The Draft Whole-Genome Sequence of the Antibiotic Producer Empedobacter haloabium ATCC 31962 Provides Indications for Its Taxonomic Reclassification.

Strain ATCC 31962 was formerly taxonomically classified as Empedobacter haloabium and reported to be the producer of the lipopeptide antibiotic empedopeptin. Here, we report the draft genome sequence of ATCC 31962, which encodes regions that suggest a distinct biosynthetic capacity and suggests its taxonomic reclassification.

ANNOUNCEMENT

Empedobacter haloabium ATCC 31962 (syn. designation G393-B445) was isolated in the early 1980s from a soil sample collected in Yamate-Dori, Tokyo, Japan, and was suggested to be a new species of the genus Empedobacter (1). It exhibited antibacterial activity in a screening panel and was found to produce the highly potent antibiotic empedopeptin (syn. BMY-28117 and Bu-2517) (2, 3), which acts as a cell wall biosynthesis inhibitor by complex formation with peptidoglycan precursors (4). In order to investigate the complete biosynthetic capacity for secondary metabolism, to locate the biosynthetic gene cluster of empedopeptin, and to clarify the taxonomic position of the strain for safety reasons, the genome of ATCC 31962 was sequenced.

Strain ATCC 31962 was grown in 20 ml meat medium (2% soluble starch, 1% glucose, 0.2% meat extract, 0.2% Bacto yeast extract, 0.5% N-Z-Case, 0.2% CaCO3, and double-distilled water [ddH2O] [pH 7.0]) for 2 to 3 days at 27°C on a rotary shaker (140 rpm). For genomic DNA isolation, the Qiagen genomic DNA purification kit was used in combination with 100/G Genomic-tips according to the manufacturer’s protocol, except that for the bacterial lysis, the handled volumes were doubled, and the incubation time at 50°C was prolonged until a clear lysate was obtained.

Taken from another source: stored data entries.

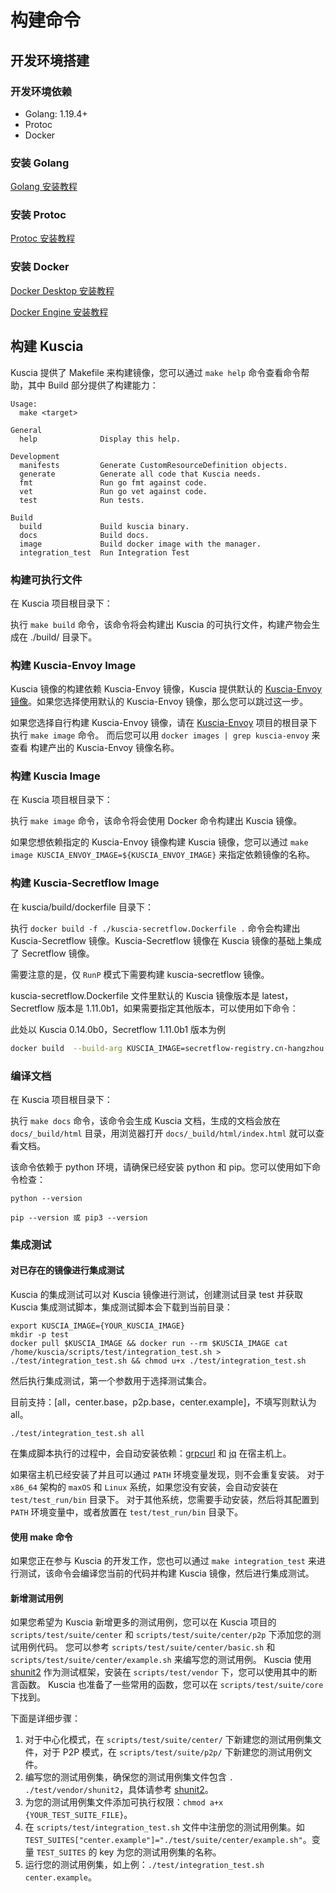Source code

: # 构建命令

## 开发环境搭建

### 开发环境依赖

* Golang: 1.19.4+
* Protoc
* Docker

### 安装 Golang

[Golang 安装教程](https://go.dev/doc/install)

### 安装 Protoc

[Protoc 安装教程](https://github.com/protocolbuffers/protobuf/blob/main/README.md#protobuf-compiler-installation)

### 安装 Docker

[Docker Desktop 安装教程](https://docs.docker.com/desktop/)

[Docker Engine 安装教程](https://docs.docker.com/engine/install/)

## 构建 Kuscia

Kuscia 提供了 Makefile 来构建镜像，您可以通过 `make help` 命令查看命令帮助，其中 Build 部分提供了构建能力：

```shell
Usage:
  make <target>

General
  help              Display this help.

Development
  manifests         Generate CustomResourceDefinition objects.
  generate          Generate all code that Kuscia needs.
  fmt               Run go fmt against code.
  vet               Run go vet against code.
  test              Run tests.

Build
  build             Build kuscia binary.
  docs              Build docs.
  image             Build docker image with the manager.
  integration_test  Run Integration Test
```

### 构建可执行文件

在 Kuscia 项目根目录下：

执行 `make build` 命令，该命令将会构建出 Kuscia 的可执行文件，构建产物会生成在 ./build/ 目录下。

### 构建 Kuscia-Envoy Image

Kuscia 镜像的构建依赖 Kuscia-Envoy 镜像，Kuscia 提供默认的 [Kuscia-Envoy 镜像](https://hub.docker.com/r/secretflow/kuscia-envoy/tags)。如果您选择使用默认的 Kuscia-Envoy 镜像，那么您可以跳过这一步。

如果您选择自行构建 Kuscia-Envoy 镜像，请在 [Kuscia-Envoy](https://github.com/secretflow/kuscia-envoy) 项目的根目录下执行 `make image` 命令。 而后您可以用 `docker images | grep kuscia-envoy` 来查看
构建产出的 Kuscia-Envoy 镜像名称。

### 构建 Kuscia Image

在 Kuscia 项目根目录下：

执行 `make image` 命令，该命令将会使用 Docker 命令构建出 Kuscia 镜像。

如果您想依赖指定的 Kuscia-Envoy 镜像构建 Kuscia 镜像，您可以通过 `make image KUSCIA_ENVOY_IMAGE=${KUSCIA_ENVOY_IMAGE}` 来指定依赖镜像的名称。

### 构建 Kuscia-Secretflow Image

在 kuscia/build/dockerfile 目录下：

执行 `docker build -f ./kuscia-secretflow.Dockerfile .` 命令会构建出 Kuscia-Secretflow 镜像。Kuscia-Secretflow 镜像在 Kuscia 镜像的基础上集成了 Secretflow 镜像。

需要注意的是，仅 `RunP` 模式下需要构建 kuscia-secretflow 镜像。

kuscia-secretflow.Dockerfile 文件里默认的 Kuscia 镜像版本是 latest，Secretflow 版本是 1.11.0b1，如果需要指定其他版本，可以使用如下命令：

此处以 Kuscia 0.14.0b0，Secretflow 1.11.0b1 版本为例

```bash
docker build  --build-arg KUSCIA_IMAGE=secretflow-registry.cn-hangzhou.cr.aliyuncs.com/secretflow/kuscia:0.14.0b0  --build-arg  SF_VERSION=1.11.0b1 -f ./kuscia-secretflow.Dockerfile .
```

### 编译文档

在 Kuscia 项目根目录下：

执行 `make docs` 命令，该命令会生成 Kuscia 文档，生成的文档会放在 `docs/_build/html` 目录，用浏览器打开 `docs/_build/html/index.html` 就可以查看文档。

该命令依赖于 python 环境，请确保已经安装 python 和 pip。您可以使用如下命令检查：

```shell
python --version

pip --version 或 pip3 --version
```

### 集成测试

#### 对已存在的镜像进行集成测试

Kuscia 的集成测试可以对 Kuscia 镜像进行测试，创建测试目录 test 并获取 Kuscia 集成测试脚本，集成测试脚本会下载到当前目录：

```shell
export KUSCIA_IMAGE={YOUR_KUSCIA_IMAGE}
mkdir -p test
docker pull $KUSCIA_IMAGE && docker run --rm $KUSCIA_IMAGE cat /home/kuscia/scripts/test/integration_test.sh > ./test/integration_test.sh && chmod u+x ./test/integration_test.sh
```

然后执行集成测试，第一个参数用于选择测试集合。

目前支持：\[all，center.base，p2p.base，center.example\]，不填写则默认为 all。

```shell
./test/integration_test.sh all
```

在集成脚本执行的过程中，会自动安装依赖：[grpcurl](https://github.com/fullstorydev/grpcurl/releases) 和 [jq](https://jqlang.github.io/jq/download/) 在宿主机上。

如果宿主机已经安装了并且可以通过 `PATH` 环境变量发现，则不会重复安装。 对于 `x86_64` 架构的 `maxOS` 和 `Linux` 系统，如果您没有安装，会自动安装在 `test/test_run/bin` 目录下。
对于其他系统，您需要手动安装，然后将其配置到 `PATH` 环境变量中，或者放置在 `test/test_run/bin` 目录下。

#### 使用 make 命令

如果您正在参与 Kuscia 的开发工作，您也可以通过 `make integration_test` 来进行测试，该命令会编译您当前的代码并构建 Kuscia 镜像，然后进行集成测试。

#### 新增测试用例

如果您希望为 Kuscia 新增更多的测试用例，您可以在 Kuscia 项目的 `scripts/test/suite/center` 和 `scripts/test/suite/center/p2p` 下添加您的测试用例代码。
您可以参考 `scripts/test/suite/center/basic.sh` 和 `scripts/test/suite/center/example.sh` 来编写您的测试用例。
Kuscia 使用 [shunit2](https://github.com/kward/shunit2) 作为测试框架，安装在 `scripts/test/vendor` 下，您可以使用其中的断言函数。
Kuscia 也准备了一些常用的函数，您可以在 `scripts/test/suite/core` 下找到。

下面是详细步骤：

1. 对于中心化模式，在 `scripts/test/suite/center/` 下新建您的测试用例集文件，对于 P2P 模式，在 `scripts/test/suite/p2p/` 下新建您的测试用例文件。
2. 编写您的测试用例集，确保您的测试用例集文件包含 `. ./test/vendor/shunit2`，具体请参考 [shunit2](https://github.com/kward/shunit2)。
3. 为您的测试用例集文件添加可执行权限：`chmod a+x {YOUR_TEST_SUITE_FILE}`。
4. 在 `scripts/test/integration_test.sh` 文件中注册您的测试用例集。如 `TEST_SUITES["center.example"]="./test/suite/center/example.sh"`。变量 `TEST_SUITES` 的 key 为您的测试用例集的名称。
5. 运行您的测试用例集，如上例：`./test/integration_test.sh center.example`。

The whole-genome sequence of ATCC 31962 was obtained using a combined strategy of paired-end sequencing (NEBNext sample preparation kit, 2 × 76 bp) with an Illumina GA IIx instrument and mate pair sequencing (Nextera mate pair sample preparation kit v2, 151 bp) with an Illumina MiSeq instrument. Subsequently, FastQC v0.11.2 (5) was used to check both libraries for adapter content and base quality. From the paired-end library, 47,704,862 reads of 75 bp were obtained. FastQC identified adapter contamination, and therefore reads were adapter clipped, and the remaining 41,254,498 reads were subject to de novo assembly. Within the frame of the mate pair approach, 3,395,400 paired-end reads of 150 bp were sequenced. FastQC did not reveal any adapter content, and base quality was high, so all original reads were subjected to the second assembly. In both cases, the reads were assembled using SOAPdenovo v.1.05 (6, 7). The contigs of both libraries were combined and then subjected to the string-based assembly of MADAM v.beta-version:06-2013 (8). Default parameters were used for all software mentioned above, except that k = 63 was used for the library with a small insert size and k = 109 for the library with a large insert size. Overall, the final assembly yielded a 6,678,028-nucleotide draft genome at 102-fold coverage, consisting of 106 contigs (N50, 132,565 bp; L50, 18) in total. The in silico-determined G+C content of 66.5% is in full agreement with the experimentally determined value of 66.5 ± 1.5% (1). The assembled contigs were annotated with the NCBI Prokaryotic Genome Annotation Pipeline (PGAP) v4.8 (9), yielding a total of 5,690 predicted protein-coding sequences.

A BLAST analysis of the partial 16S rRNA of strain ATCC 31962 (GenBank accession number NR_125708) identified Massilia sp. strain YMA4 (KX444135) and Massilia armeniaca ZMN-3 (CP028324) as the closest cultured representatives, both sharing 99.5% 16S rRNA gene sequence identity with ATCC 31962. Using autoMLST (10), the overall genome analysis was shown not to support the initial taxonomic classification of the strain as an Empedobacter species. According to an average nucleotide identity (ANI) analysis, the closest related strains are Massilia sp. strain NR4-1 (ANI, 83.6%) and Rugamonas rubra ATCC 43154T (ANI, 83.5%).

Data availability.

This whole-genome sequencing (WGS) project has been deposited at DDBJ/ENA/GenBank under the accession number VPFC00000000. The sequencing reads have been deposited under the accession numbers SRX6060211 and SRX6060212. All reads have been deposited in the SRA and are associated with BioProject number PRJNA532449.